When I was first getting into metal during my mid-teens, buying CDs was still really popular. The cover of a CD would be a significant factor in drawing me towards new music or influencing my next album purchase.
Nowadays a good album cover is a bonus. With streaming and illegal downloading the primary way we consume and circulate music, it’s arguably not as necessary to create decent art alongside an album’s release. There’s a lot to be said for a cover that’s visually appealing, whilst adding an extra dimension to the overall product.
Korn – Self-titled, 1994, Sony Music Entertainment
Photographer: Stephen Stickler
I was only four when Korn released this groundbreaking debut, but after bangers like Freak On A Leash and Here To Stay drew me in as a teen, I backtracked to this release and subsequently discovered this image. It’s still one of my all-time favourite album covers.
Sinister, is the word that best sums it up.
The little girl is the centrepiece and it’s her who influences our whole perception of this image and the negative meaning that stems from it.
Here she is, in the park – a place normally associated with playing, children’s laughter and happiness. But this girl is alone. She’s not swinging and in fact appears to be frozen to the spot. She’s visibly disturbed by whatever faces her, screwing her face up and shielding her eyes from the sun’s glare. It’s jarring to see a child look so uncomfortable in this environment.
Of course, it quickly becomes apparent why this is, as soon as you notice the omnipotent presence casting the giant shadow beside her.
Like the girl attempting to gain clarity, we also know little about the shadow. It’s not just the figure’s anonymity that’s disconcerting. Is the figure really that tall? Or is the shadow warped? Why do their hands look like sharp objects or hooks? Why are they here and what do they want?
It’s obviously bad news. That is the dominant feeling.
I fear for the girl in the picture. It wasn’t until recently that I read that the girl is hanging in the other shadow, so confirming these dark interpretations. The cover has some evil connotations such child abduction and predatory behaviour.

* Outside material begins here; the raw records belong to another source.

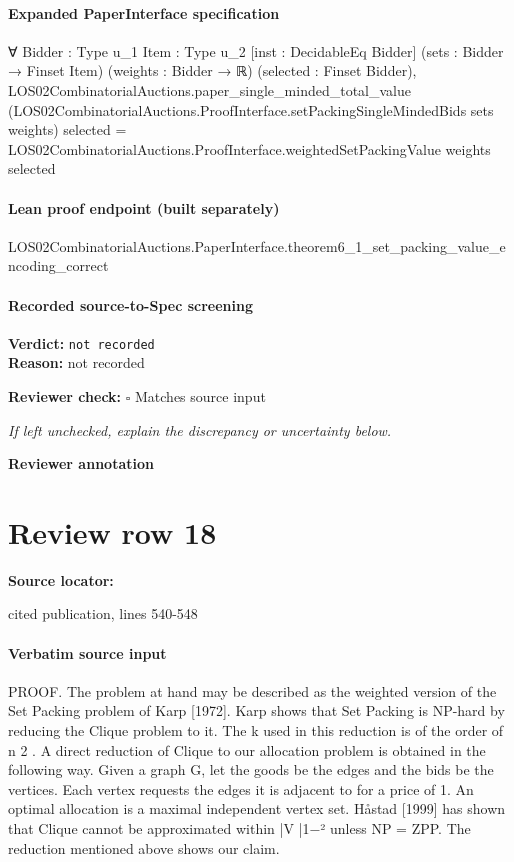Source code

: \documentclass[10pt]{article}
\newcommand{\reviewerbox}{%
  \par\noindent\fbox{\parbox{0.96\linewidth}{\rule{0pt}{0.38in}}}\par
}
\newcommand{\reviewmatch}[1]{%
  \par\noindent\textbf{Reviewer check:} $\square$\; #1\par
  \noindent\emph{If left unchecked, explain the discrepancy or uncertainty below.}\par
}
\begin{document}
\paragraph{Expanded PaperInterface specification}
\begin{ReviewVerbatim}
∀ {Bidder : Type u_1} {Item : Type u_2} [inst : DecidableEq Bidder] (sets : Bidder → Finset Item) (weights : Bidder → ℝ)
  (selected : Finset Bidder),
  LOS02CombinatorialAuctions.paper_single_minded_total_value
      (LOS02CombinatorialAuctions.ProofInterface.setPackingSingleMindedBids sets weights) selected =
    LOS02CombinatorialAuctions.ProofInterface.weightedSetPackingValue weights selected
\end{ReviewVerbatim}

\paragraph{Lean proof endpoint (built separately)}\begin{ReviewVerbatim}
LOS02CombinatorialAuctions.PaperInterface.theorem6_1_set_packing_value_encoding_correct
\end{ReviewVerbatim}

\paragraph{Recorded source-to-Spec screening}
\textbf{Verdict:} \texttt{not recorded}
\\
\textbf{Reason:} not recorded
\reviewmatch{Matches source input}
\noindent\textbf{Reviewer annotation}\par
\reviewerbox
\clearpage
\hypertarget{source-claim-ff0c3f9034b08961}{}
\section*{Review row 18}
\textbf{Source locator:} {\footnotesize\raggedright cited publication, lines 540-\allowbreak{}548\par}
\paragraph{Verbatim source input}
\begin{ReviewVerbatim}
PROOF. The problem at hand may be described as the weighted version of the
Set Packing problem of Karp [1972]. Karp shows that Set Packing is NP-hard by
reducing the Clique problem to it. The k used in this reduction is of the order of n 2 .
A direct reduction of Clique to our allocation problem is obtained in the following
way. Given a graph G, let the goods be the edges and the bids be the vertices. Each
vertex requests the edges it is adjacent to for a price of 1. An optimal allocation
is a maximal independent vertex set. Håstad [1999] has shown that Clique cannot
be approximated within |V |1−² unless NP = ZPP. The reduction mentioned above
shows our claim.
\end{ReviewVerbatim}
\end{document}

Given the subject matter presented throughout the album, specifically frontman Jonathan Davis’ anger channelled from his own childhood experiences, the cover is undoubtedly an extension of these themes stemming from abuse and the corruption of innocence.
It’s a powerful image that induces anxiety. To me, the unknown identity of the shadow represents a universal, continual presence of evil among us. Figures that cause pain, suffering and who prey on the vulnerable. It shows an abuse of power and recognition for other young victims out there.